What the task asks:
Could you set down every entry exactly as it stands, without the images?

Materials provided:
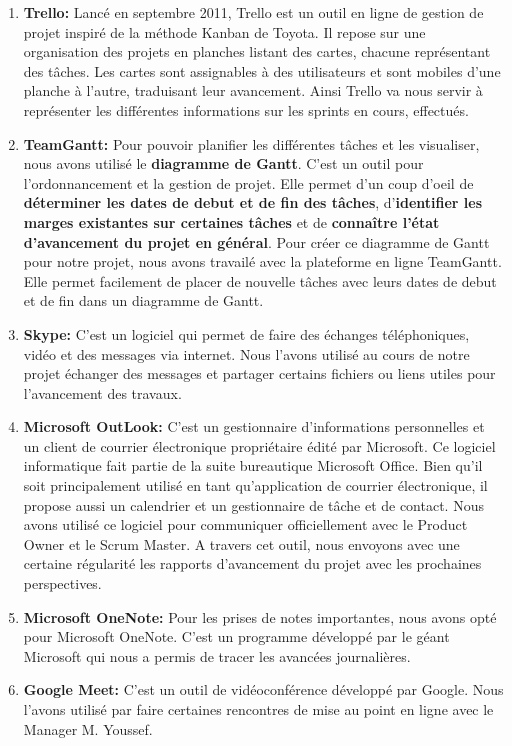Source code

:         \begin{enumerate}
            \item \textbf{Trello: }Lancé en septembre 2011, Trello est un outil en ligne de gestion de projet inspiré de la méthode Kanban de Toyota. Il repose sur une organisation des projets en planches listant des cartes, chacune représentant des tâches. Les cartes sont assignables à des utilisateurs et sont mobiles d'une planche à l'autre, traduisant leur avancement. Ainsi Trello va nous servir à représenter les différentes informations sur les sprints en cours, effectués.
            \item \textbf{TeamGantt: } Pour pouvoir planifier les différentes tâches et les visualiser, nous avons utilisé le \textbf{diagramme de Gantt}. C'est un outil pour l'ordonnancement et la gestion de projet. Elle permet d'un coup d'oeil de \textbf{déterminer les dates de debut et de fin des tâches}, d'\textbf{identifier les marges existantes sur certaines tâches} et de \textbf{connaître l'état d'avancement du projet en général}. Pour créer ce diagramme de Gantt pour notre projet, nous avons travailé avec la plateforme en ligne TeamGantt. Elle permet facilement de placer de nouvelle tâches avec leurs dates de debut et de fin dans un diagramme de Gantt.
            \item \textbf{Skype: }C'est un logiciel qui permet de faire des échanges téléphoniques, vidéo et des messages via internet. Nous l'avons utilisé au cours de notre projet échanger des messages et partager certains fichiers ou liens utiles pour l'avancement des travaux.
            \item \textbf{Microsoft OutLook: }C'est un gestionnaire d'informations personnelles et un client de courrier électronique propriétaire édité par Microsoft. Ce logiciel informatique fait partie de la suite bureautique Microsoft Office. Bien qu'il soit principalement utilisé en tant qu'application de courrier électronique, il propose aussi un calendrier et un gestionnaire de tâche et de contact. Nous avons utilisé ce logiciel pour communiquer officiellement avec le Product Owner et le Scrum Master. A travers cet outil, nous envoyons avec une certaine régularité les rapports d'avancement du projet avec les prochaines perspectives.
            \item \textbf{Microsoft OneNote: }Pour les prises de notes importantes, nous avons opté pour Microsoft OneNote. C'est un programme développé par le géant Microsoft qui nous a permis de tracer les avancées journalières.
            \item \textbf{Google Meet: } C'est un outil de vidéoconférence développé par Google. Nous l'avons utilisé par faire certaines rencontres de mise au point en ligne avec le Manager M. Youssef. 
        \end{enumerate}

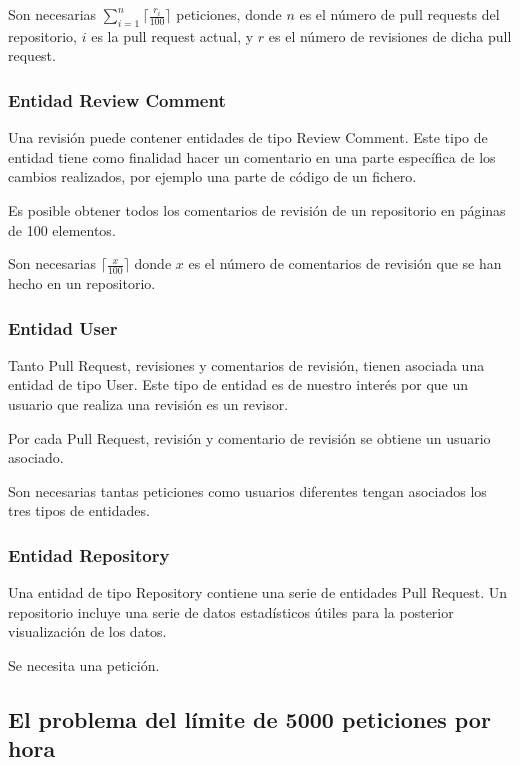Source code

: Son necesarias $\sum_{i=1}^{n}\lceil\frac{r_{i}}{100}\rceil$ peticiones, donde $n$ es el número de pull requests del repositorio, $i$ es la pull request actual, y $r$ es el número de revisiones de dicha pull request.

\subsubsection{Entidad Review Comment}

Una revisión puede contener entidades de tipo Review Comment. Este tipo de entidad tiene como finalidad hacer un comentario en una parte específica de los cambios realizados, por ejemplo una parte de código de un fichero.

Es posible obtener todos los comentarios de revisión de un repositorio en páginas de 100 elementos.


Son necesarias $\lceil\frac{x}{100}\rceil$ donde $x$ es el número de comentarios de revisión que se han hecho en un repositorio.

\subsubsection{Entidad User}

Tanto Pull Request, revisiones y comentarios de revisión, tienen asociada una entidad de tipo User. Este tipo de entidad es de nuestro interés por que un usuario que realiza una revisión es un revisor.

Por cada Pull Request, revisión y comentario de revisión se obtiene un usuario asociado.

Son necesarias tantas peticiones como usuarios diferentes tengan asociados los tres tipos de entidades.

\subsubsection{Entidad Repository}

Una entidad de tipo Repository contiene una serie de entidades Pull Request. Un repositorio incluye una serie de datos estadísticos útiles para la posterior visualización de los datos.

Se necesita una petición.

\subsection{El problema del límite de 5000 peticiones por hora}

Finished task:
Source code

:         \begin{enumerate}
            \item \textbf{Trello: }Lancé en septembre 2011, Trello est un outil en ligne de gestion de projet inspiré de la méthode Kanban de Toyota. Il repose sur une organisation des projets en planches listant des cartes, chacune représentant des tâches. Les cartes sont assignables à des utilisateurs et sont mobiles d'une planche à l'autre, traduisant leur avancement. Ainsi Trello va nous servir à représenter les différentes informations sur les sprints en cours, effectués.
            \item \textbf{TeamGantt: } Pour pouvoir planifier les différentes tâches et les visualiser, nous avons utilisé le \textbf{diagramme de Gantt}. C'est un outil pour l'ordonnancement et la gestion de projet. Elle permet d'un coup d'oeil de \textbf{déterminer les dates de debut et de fin des tâches}, d'\textbf{identifier les marges existantes sur certaines tâches} et de \textbf{connaître l'état d'avancement du projet en général}. Pour créer ce diagramme de Gantt pour notre projet, nous avons travailé avec la plateforme en ligne TeamGantt. Elle permet facilement de placer de nouvelle tâches avec leurs dates de debut et de fin dans un diagramme de Gantt.
            \item \textbf{Skype: }C'est un logiciel qui permet de faire des échanges téléphoniques, vidéo et des messages via internet. Nous l'avons utilisé au cours de notre projet échanger des messages et partager certains fichiers ou liens utiles pour l'avancement des travaux.
            \item \textbf{Microsoft OutLook: }C'est un gestionnaire d'informations personnelles et un client de courrier électronique propriétaire édité par Microsoft. Ce logiciel informatique fait partie de la suite bureautique Microsoft Office. Bien qu'il soit principalement utilisé en tant qu'application de courrier électronique, il propose aussi un calendrier et un gestionnaire de tâche et de contact. Nous avons utilisé ce logiciel pour communiquer officiellement avec le Product Owner et le Scrum Master. A travers cet outil, nous envoyons avec une certaine régularité les rapports d'avancement du projet avec les prochaines perspectives.
            \item \textbf{Microsoft OneNote: }Pour les prises de notes importantes, nous avons opté pour Microsoft OneNote. C'est un programme développé par le géant Microsoft qui nous a permis de tracer les avancées journalières.
            \item \textbf{Google Meet: } C'est un outil de vidéoconférence développé par Google. Nous l'avons utilisé par faire certaines rencontres de mise au point en ligne avec le Manager M. Youssef. 
        \end{enumerate}

Source code

: Son necesarias $\sum_{i=1}^{n}\lceil\frac{r_{i}}{100}\rceil$ peticiones, donde $n$ es el número de pull requests del repositorio, $i$ es la pull request actual, y $r$ es el número de revisiones de dicha pull request.

\subsubsection{Entidad Review Comment}

Una revisión puede contener entidades de tipo Review Comment. Este tipo de entidad tiene como finalidad hacer un comentario en una parte específica de los cambios realizados, por ejemplo una parte de código de un fichero.

Es posible obtener todos los comentarios de revisión de un repositorio en páginas de 100 elementos.


Son necesarias $\lceil\frac{x}{100}\rceil$ donde $x$ es el número de comentarios de revisión que se han hecho en un repositorio.

\subsubsection{Entidad User}

Tanto Pull Request, revisiones y comentarios de revisión, tienen asociada una entidad de tipo User. Este tipo de entidad es de nuestro interés por que un usuario que realiza una revisión es un revisor.

Por cada Pull Request, revisión y comentario de revisión se obtiene un usuario asociado.

Son necesarias tantas peticiones como usuarios diferentes tengan asociados los tres tipos de entidades.

\subsubsection{Entidad Repository}

Una entidad de tipo Repository contiene una serie de entidades Pull Request. Un repositorio incluye una serie de datos estadísticos útiles para la posterior visualización de los datos.

Se necesita una petición.

\subsection{El problema del límite de 5000 peticiones por hora}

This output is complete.